+++ LISTED RECORDS +++
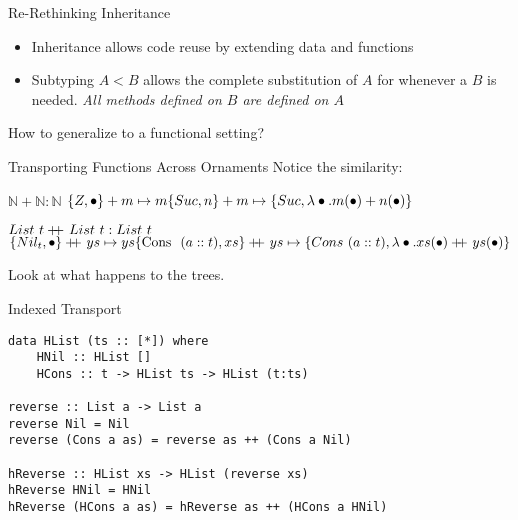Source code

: \documentclass{beamer}
\newcommand{\NN}{\mathbb{N}}
\newcommand{\Cons}{\mbox{Cons }}
\newcommand\doubleplus{+\kern-1.3ex+\kern0.8ex}
\begin{document}
\begin{frame}[fragile]{Re-Rethinking Inheritance}
\begin{itemize}
\item Inheritance allows code reuse by extending data and functions
\item Subtyping $A < B$ allows the complete substitution of $A$ for whenever a $B$ is needed. \emph{All methods defined on $B$ are defined on $A$}
\end{itemize}
\pause
\begin{center}
\Large How to generalize to a functional setting?
\end{center}
\end{frame}
\begin{frame}{Transporting Functions Across Ornaments}
Notice the similarity:
\begin{block}{$\NN + \NN : \NN$}
$\{Z,\bullet\} + m \mapsto m\\
\{Suc, n\} + m \mapsto \{Suc,\lambda \bullet.m(\bullet) + n(\bullet)\}$
\end{block}
\begin{block}{$List~t \doubleplus List~t : List~t$}
$\{Nil_t,\bullet\} \doubleplus ys \mapsto ys\\
\{\Cons~(a :: t), xs\} \doubleplus ys \mapsto \{Cons~(a :: t),\lambda \bullet.xs(\bullet) \doubleplus ys(\bullet)\}$
\end{block}
\pause
Look at what happens to the trees.
\end{frame}

\begin{frame}[fragile]{Indexed Transport}
\begin{lstlisting}
data HList (ts :: [*]) where
    HNil :: HList []
    HCons :: t -> HList ts -> HList (t:ts)

reverse :: List a -> List a
reverse Nil = Nil
reverse (Cons a as) = reverse as ++ (Cons a Nil) 

hReverse :: HList xs -> HList (reverse xs)
hReverse HNil = HNil
hReverse (HCons a as) = hReverse as ++ (HCons a HNil)

\end{lstlisting}

\end{frame}
\end{document}
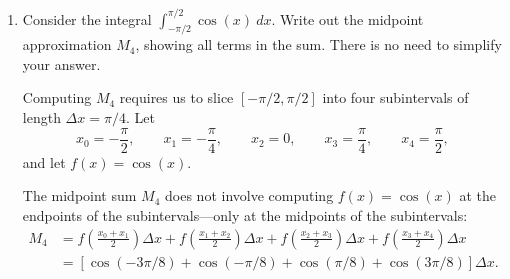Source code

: \documentclass[main]{subfiles}
\begin{document}
\begin{enumerate}
\begin{solution}
        Based on the pictures and arguments above, we find that $L_n \leq I \leq R_n$ for an
        increasing function.  Notice that even though the pictures above show a concave down function, the arguments above did not rely on the concavity of the function at all. (In other words, the same argument could have been made for an increasing, concave up function.)  Thus, for both parts (a) and (b), the ordering should be $\boxed{L_n \leq I \leq R_n}$.
        
        We can use an almost identical argument with a decreasing function to show that the ordering for parts (c) and (d) should be $\boxed{R_n \leq I \leq L_n}$.
      \end{solution}


\pspace{\newpage}





\item 
  \begin{problem}[3in]
    Consider the integral $\displaystyle \int_{-\pi/2}^{\pi/2} \cos(x)~dx$.  Write
    out the midpoint approximation $M_{4}$, showing  
    all terms in the sum.  There is no need to simplify your answer.
  \end{problem}

  \begin{solution}
    Computing $M_4$ requires us to slice $[-\pi/2, \pi/2]$ into four subintervals
    of length $\Delta x = \pi/4$.  Let
    $$
      x_0 = -\frac{\pi}{2}, \qquad
      x_1 = -\frac{\pi}{4}, \qquad
      x_2 = 0, \qquad
      x_3 = \frac{\pi}{4}, \qquad
      x_4 = \frac{\pi}{2},
    $$
    and let $f(x) = \cos(x)$.    
    

    The midpoint sum $M_{4}$ does not involve computing $f(x) = \cos(x)$ at the
    endpoints of the subintervals---only at the midpoints of the subintervals:
    $$
      \begin{aligned}
      M_{4} & = f \left( \frac{x_0 + x_1}{2} \right) \Delta x +
                f \left( \frac{x_1 + x_2}{2} \right) \Delta x +
                f \left( \frac{x_2 + x_3}{2} \right) \Delta x +
                f \left( \frac{x_3 + x_4}{2} \right) \Delta x \\
            & = [ \cos (-3 \pi/8)  + \cos(- \pi/8)  +
                \cos(\pi/8)  + \cos(3 \pi/8) ] \Delta x.
      \end{aligned}
    $$


\end{solution}
\end{enumerate}
\end{document}
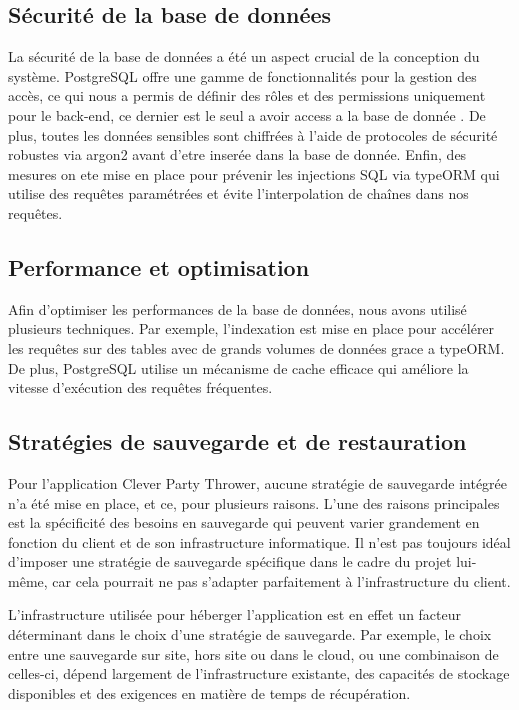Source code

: \subsection{Sécurité de la base de données}\label{subsec:database-security}
La sécurité de la base de données a été un aspect crucial de la conception du système.
PostgreSQL offre une gamme de fonctionnalités pour la gestion des accès, ce qui nous a permis de définir des rôles et des permissions uniquement pour le back-end, ce dernier est le seul a avoir access a la base de donnée .
De plus, toutes les données sensibles sont chiffrées à l'aide de protocoles de sécurité robustes via argon2 avant d'etre inserée dans la base de donnée.
Enfin, des mesures on ete mise en place pour prévenir les injections SQL via typeORM qui utilise des requêtes paramétrées et évite l'interpolation de chaînes dans nos requêtes.

\subsection{Performance et optimisation}\label{subsec:performance-optimization}
Afin d'optimiser les performances de la base de données, nous avons utilisé plusieurs techniques.
Par exemple, l'indexation est mise en place pour accélérer les requêtes sur des tables avec de grands volumes de données grace a typeORM\@.
De plus, PostgreSQL utilise un mécanisme de cache efficace qui améliore la vitesse d'exécution des requêtes fréquentes.

\subsection{Stratégies de sauvegarde et de restauration}\label{subsec:backup-restore}
Pour l'application Clever Party Thrower, aucune stratégie de sauvegarde intégrée n'a été mise en place, et ce, pour plusieurs raisons.
L'une des raisons principales est la spécificité des besoins en sauvegarde qui peuvent varier grandement en fonction du client et de son infrastructure informatique.
Il n'est pas toujours idéal d'imposer une stratégie de sauvegarde spécifique dans le cadre du projet lui-même, car cela pourrait ne pas s'adapter parfaitement à l'infrastructure du client.

L'infrastructure utilisée pour héberger l'application est en effet un facteur déterminant dans le choix d'une stratégie de sauvegarde.
Par exemple, le choix entre une sauvegarde sur site, hors site ou dans le cloud, ou une combinaison de celles-ci, dépend largement de l'infrastructure existante,
des capacités de stockage disponibles et des exigences en matière de temps de récupération.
+++
▸ DESCRIPTION OF THE TASK
Return each full line of the entries that contains the word "solution".

▸ OUTPUT FOR THIS EXERCISE
\begin{solution}
      \end{solution}
  \begin{solution}
\end{solution}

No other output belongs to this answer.